The vital dye Evans blue mimics limbic seizures induced by kainate or pilocarpine.

Evans blue dye, given i.c.v. in rats in a dose of 208 nmol, causes electrical and behavioural seizures which resemble those induced by the glutamate analogue, kainate, or by electrical kindling of the amygdala. Chicago sky blue, 201 nmol i.c.v., produces similar seizures. The principal elements of the seizures are wet-rat-shakes, facial and forelimb clonus, rearing and spike-and-waves in the EEG. A non-NMDA receptor antagonist, GYKI 52466 and a benzodiazepine, diazepam, significantly delay the onset to the occurrence of the first forelimb clonus. The cholinergic antagonist, scopolamine, significantly reduces the delay to onset of first facial clonus. The competitive NMDA receptor antagonist, D-CPPene, the non-specific dopamine antagonist, haloperidol, and the purinergic agonist, 2-chloroadenosine, have no effect on the measured parameters. During the induction of seizures by Evans blue, the average extracellular glutamate concentration in hippocampus or cortex does not increase statistically significantly in comparison to pre-seizure values.
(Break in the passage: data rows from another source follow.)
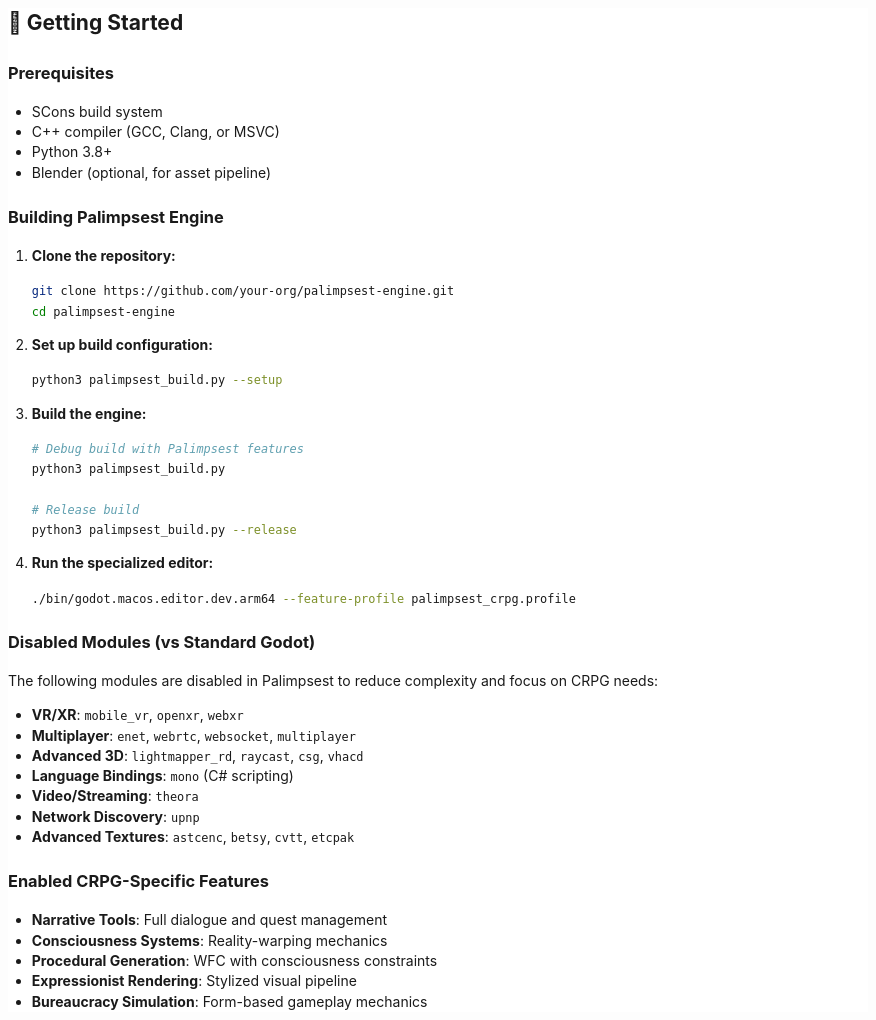 ## 🚀 Getting Started

### Prerequisites

- SCons build system
- C++ compiler (GCC, Clang, or MSVC)
- Python 3.8+
- Blender (optional, for asset pipeline)

### Building Palimpsest Engine

1. **Clone the repository:**
   ```bash
   git clone https://github.com/your-org/palimpsest-engine.git
   cd palimpsest-engine
   ```

2. **Set up build configuration:**
   ```bash
   python3 palimpsest_build.py --setup
   ```

3. **Build the engine:**
   ```bash
   # Debug build with Palimpsest features
   python3 palimpsest_build.py
   
   # Release build
   python3 palimpsest_build.py --release
   ```

4. **Run the specialized editor:**
   ```bash
   ./bin/godot.macos.editor.dev.arm64 --feature-profile palimpsest_crpg.profile
   ```

### Disabled Modules (vs Standard Godot)

The following modules are disabled in Palimpsest to reduce complexity and focus on CRPG needs:

- **VR/XR**: `mobile_vr`, `openxr`, `webxr`
- **Multiplayer**: `enet`, `webrtc`, `websocket`, `multiplayer`
- **Advanced 3D**: `lightmapper_rd`, `raycast`, `csg`, `vhacd`
- **Language Bindings**: `mono` (C# scripting)
- **Video/Streaming**: `theora`
- **Network Discovery**: `upnp`
- **Advanced Textures**: `astcenc`, `betsy`, `cvtt`, `etcpak`

### Enabled CRPG-Specific Features

- **Narrative Tools**: Full dialogue and quest management
- **Consciousness Systems**: Reality-warping mechanics
- **Procedural Generation**: WFC with consciousness constraints
- **Expressionist Rendering**: Stylized visual pipeline
- **Bureaucracy Simulation**: Form-based gameplay mechanics
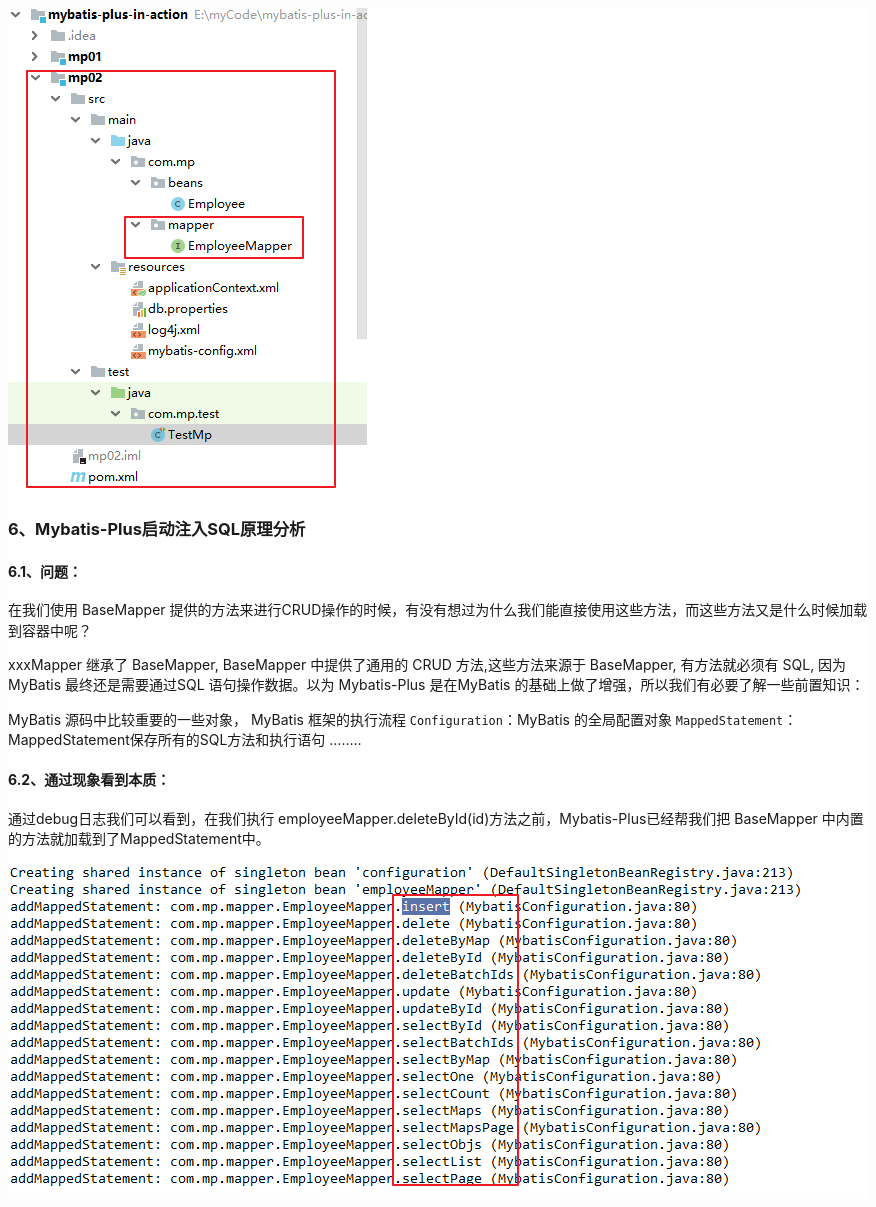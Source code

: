 ![mp02-01](./img/mp02-01.png)

### 6、Mybatis-Plus启动注入SQL原理分析

#### 6.1、问题：

在我们使用 BaseMapper 提供的方法来进行CRUD操作的时候，有没有想过为什么我们能直接使用这些方法，而这些方法又是什么时候加载到容器中呢？

xxxMapper 继承了 BaseMapper<T>, BaseMapper 中提供了通用的 CRUD 方法,这些方法来源于 BaseMapper, 有方法就必须有 SQL, 因为 MyBatis 最终还是需要通过SQL 语句操作数据。以为 Mybatis-Plus 是在MyBatis 的基础上做了增强，所以我们有必要了解一些前置知识：

MyBatis 源码中比较重要的一些对象， MyBatis 框架的执行流程
`Configuration`：MyBatis 的全局配置对象
`MappedStatement`：MappedStatement保存所有的SQL方法和执行语句
……..

#### 6.2、通过现象看到本质：

通过debug日志我们可以看到，在我们执行 employeeMapper.deleteById(id)方法之前，Mybatis-Plus已经帮我们把 BaseMapper 中内置的方法就加载到了MappedStatement中。

![x01](./img/x01.png)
Histological examination of limbic areas indicates that the moderate to severe Evans blue-induced cell damage is similar to that seen after limbic seizures induced by pilocarpine and in the hippocampus is partially preventable by D-CPPene but not by diazepam or GYKI 52466. It is proposed that Evans blue-induced seizures may be useful as a new model for studying the mechanisms of intractable epilepsy of the complex partial seizure type.